One of the most important clustering method is based on GMM (Gaussian Mixture Models), which uses the Expectation maximization (EM) algorithm. Unfortunately, GMM has strong limitations related to its optimization procedure, which has to be applied in each iteration of the EM algorithm. While the expectation step is relatively simple, the maximization step usually needs complicated numerical optimization [2, 9]. Because of its greedy nature, the EM algorithm is sensitive to the initial configuration and usually gets stuck at local maxima. Moreover, there is a problem with choosing the correct number of clusters.

A feasible way for solving this problem is to choose several sets of initial values, then proceed respectively with the EM algorithms, and finally choose the best outcome set as the estimation. In most cases, the Bayesian information criterion (BIC) is used to establish the best result and final number of clusters. However, this will certainly increase computational complexity, since we have to apply a method many times with different initial parameters.

In order to solve this problem, many various methods were introduced. In [14] the authors proposed a split-and-merge EM (SMEM) algorithm in which they applied a split-and-merge operation to the EM algorithm. The basic idea of the SMEM algorithm is: after the convergence of the usual EM algorithm, we first use the split-and-merge operation to update the values of some parameters among all the parameters, then we perform the next round of the usual EM algorithm, and alternatively iterate the split-and-merge operation and the EM algorithm until some criterion is met. However, the split or merge method is a linear heuristic procedure without theoretical support. Moreover, the split or merge of the mean vector is independent of the covariance matrix, and vice versa.

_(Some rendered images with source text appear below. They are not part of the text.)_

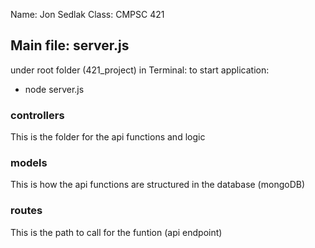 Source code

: Name: Jon Sedlak
Class: CMPSC 421

## Main file: server.js
under root folder (421_project)
in Terminal: 
to start application:
- node server.js


### controllers
This is the folder for the api functions and logic

### models
This is how the api functions are structured in the database (mongoDB)

### routes
This is the path to call for the funtion (api endpoint) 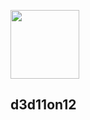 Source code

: <img src="https://github.com/user-attachments/assets/572e4bbc-7907-4821-8315-45324dc8dfb7" width=110px></img>

## d3d11on12
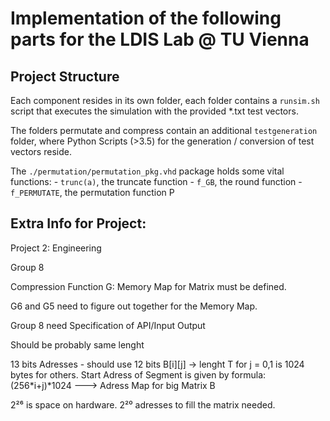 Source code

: # Implementation of the following parts for the LDIS Lab @ TU Vienna

## Project Structure

Each component resides in its own folder, each folder contains a `runsim.sh` script
that executes the simulation with the provided \*.txt test vectors.

The folders permutate and compress contain an additional `testgeneration` folder, 
where Python Scripts (>3.5) for the generation / conversion of test vectors reside.

The `./permutation/permutation_pkg.vhd` package holds some vital functions:
	- `trunc(a)`, the truncate function
	- `f_GB`, the round function
	- `f_PERMUTATE`, the permutation function P
 
 
## Extra Info for Project:
Project 2: Engineering

Group 8

Compression Function G:
Memory Map for Matrix must be defined.


G6 and G5 need to figure out together for the Memory Map.


Group 8 need Specification of API/Input Output


Should be probably same lenght

13 bits Adresses - should use 12 bits
B[i][j] -> lenght T for j = 0,1
								is 1024 bytes for others.
						Start Adress of Segment is given by formula: (256*i+j)*1024 ---> Adress Map for big Matrix B
						
2²⁶ is space on hardware.
2²⁰ adresses to fill the matrix needed.


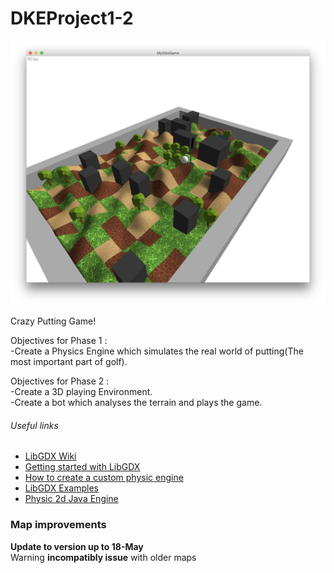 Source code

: # DKEProject1-2		

![Alt text](img.png?raw=true "Optional Title")

Crazy Putting Game!		
 		
Objectives for Phase 1 :    		
-Create a Physics Engine which simulates the real world of putting(The most important part of golf).		
 		
Objectives for Phase 2 :  		
-Create a 3D playing Environment.  		
-Create a bot which analyses the terrain and plays the game.		
		
 	
###### Useful links		
- [LibGDX Wiki](https://github.com/libgdx/libgdx/wiki/)		
- [Getting started with LibGDX](https://github.com/libgdx/libgdx/wiki)		
- [How to create a custom physic engine](https://gamedevelopment.tutsplus.com/series/how-to-create-a-custom-physics-engine--gamedev-12715)		
- [LibGDX Examples](https://github.com/libgdx/libgdx/wiki/External-tutorials)		
- [Physic 2d Java Engine](https://github.com/wilkystyle/java2dphysicsengine)		
 		
		
### Map improvements		
**Update to version up to 18-May**		
 Warning **incompatibly issue** with older maps   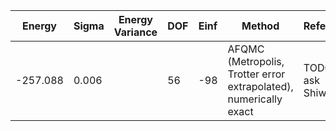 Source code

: | Energy   | Sigma | Energy Variance | DOF | Einf | Method                                                       | Reference |
|----------|-------|-----------------|-----|------|--------------------------------------------------------------|-----------|
| -257.088 | 0.006 |                 | 56  | -98  | AFQMC (Metropolis, Trotter error extrapolated), numerically exact | TODO: ask Shiwei |
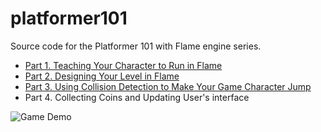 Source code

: # platformer101

Source code for the Platformer 101 with Flame engine series.

- [Part 1. Teaching Your Character to Run in Flame](https://hackernoon.com/teaching-your-character-to-run-in-flame)
- [Part 2. Designing Your Level in Flame](https://hackernoon.com/designing-your-level-in-flame)
- [Part 3. Using Collision Detection to Make Your Game Character Jump](https://hackernoon.com/using-collision-detection-to-make-your-game-character-jump)
- Part 4. Collecting Coins and Updating User's interface

![Game Demo](demo.gif?raw=true "Title")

In [17] authors propose two split methods based on SVD and the Cholesky decomposition of the covariance matrices. Shoham presented a robust clustering algorithm by creating a deterministic agglomeration EM (DAGEM) with multivariate t-distributions [11]. It was derived from the DAEM algorithm and achieved encouraging performance. Because the initial component number is much larger than the true number, the computation load is one to two orders of magnitude heavier than EM [11]. In [16] authors present Competitive EM (CEM) which uses an information theory based criterion for split and merge operations. The initial component number and model parameters can be set arbitrarily and the split and merge operation can be selected efficiently. In [7] the authors present a method that uses two different split and merge criteria. Homogeneity criterion decides whether two clusters should be merged or not (clusters which touch each other or slightly overlap can be merged, if they fulfill the homogeneity criterion). The split criterion is based on a penalized Bayesian information criterion (BIC), evaluated for the actual clusters and hypothetically split clusters, updated in the previous incremental learning step.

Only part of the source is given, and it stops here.